Required work
Reproduce nothing but the lines from the one containing "P_j $-primary, so" to the end of the records below, each exactly as written.

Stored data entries
((
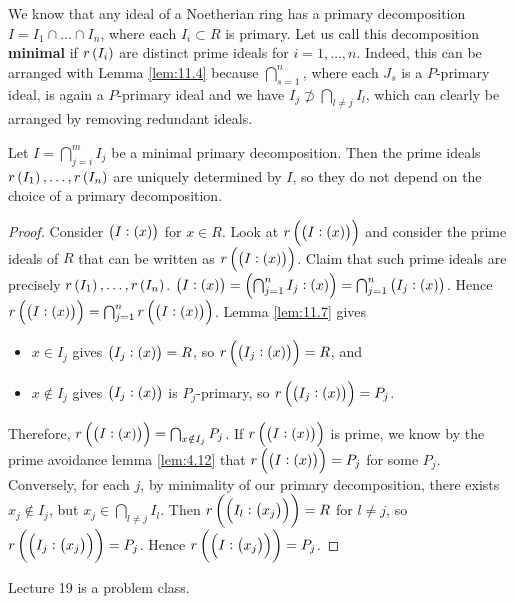 We know that any ideal of a Noetherian ring has a primary decomposition $ I = I_1 \cap \dots \cap I_n $, where each $ I_i \subset R $ is primary. Let us call this decomposition \textbf{minimal} if $ r\br{I_i} $ are distinct prime ideals for $ i = 1, \dots, n $. Indeed, this can be arranged with Lemma \ref{lem:11.4} because $ \bigcap_{s = 1}^n $, where each $ J_s $ is a $ P $-primary ideal, is again a $ P $-primary ideal and we have $ I_j \not\supset \bigcap_{l \ne j} I_l $, which can clearly be arranged by removing redundant ideals.

\begin{theorem}
Let $ I = \bigcap_{j = i}^m I_j $ be a minimal primary decomposition. Then the prime ideals $ r\br{I_1}, \dots, r\br{I_n} $ are uniquely determined by $ I $, so they do not depend on the choice of a primary decomposition.
\end{theorem}

\begin{proof}
Consider $ \br{I : \br{x}} $ for $ x \in R $. Look at $ r\br{\br{I : \br{x}}} $ and consider the prime ideals of $ R $ that can be written as $ r\br{\br{I : \br{x}}} $. Claim that such prime ideals are precisely $ r\br{I_1}, \dots, r\br{I_n} $. $ \br{I : \br{x}} = \br{\bigcap_{j = 1}^n I_j : \br{x}} = \bigcap_{j = 1}^n \br{I_j : \br{x}} $. Hence $ r\br{\br{I : \br{x}}} = \bigcap_{j = 1}^n r\br{\br{I : \br{x}}} $. Lemma \ref{lem:11.7} gives
\begin{itemize}
\item $ x \in I_j $ gives $ \br{I_j : \br{x}} = R $, so $ r\br{\br{I_j : \br{x}}} = R $, and
\item $ x \notin I_j $ gives $ \br{I_j : \br{x}} $ is $ P_j $-primary, so $ r\br{\br{I_j : \br{x}}} = P_j $.
\end{itemize}
Therefore, $ r\br{\br{I : \br{x}}} = \bigcap_{x \notin I_j} P_j $. If $ r\br{\br{I : \br{x}}} $ is prime, we know by the prime avoidance lemma \ref{lem:4.12} that $ r\br{\br{I : \br{x}}} = P_j $ for some $ P_j $. Conversely, for each $ j $, by minimality of our primary decomposition, there exists $ x_j \notin I_j $, but $ x_j \in \bigcap_{l \ne j} I_l $. Then $ r\br{\br{I_l : \br{x_j}}} = R $ for $ l \ne j $, so $ r\br{\br{I_j : \br{x_j}}} = P_j $. Hence $ r\br{\br{I : \br{x_j}}} = P_j $.
\end{proof}


Lecture 19 is a problem class.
))
Output for this exercise
\item $ x \notin I_j $ gives $ \br{I_j : \br{x}} $ is $ P_j $-primary, so $ r\br{\br{I_j : \br{x}}} = P_j $.
\end{itemize}
Therefore, $ r\br{\br{I : \br{x}}} = \bigcap_{x \notin I_j} P_j $. If $ r\br{\br{I : \br{x}}} $ is prime, we know by the prime avoidance lemma \ref{lem:4.12} that $ r\br{\br{I : \br{x}}} = P_j $ for some $ P_j $. Conversely, for each $ j $, by minimality of our primary decomposition, there exists $ x_j \notin I_j $, but $ x_j \in \bigcap_{l \ne j} I_l $. Then $ r\br{\br{I_l : \br{x_j}}} = R $ for $ l \ne j $, so $ r\br{\br{I_j : \br{x_j}}} = P_j $. Hence $ r\br{\br{I : \br{x_j}}} = P_j $.
\end{proof}


Lecture 19 is a problem class.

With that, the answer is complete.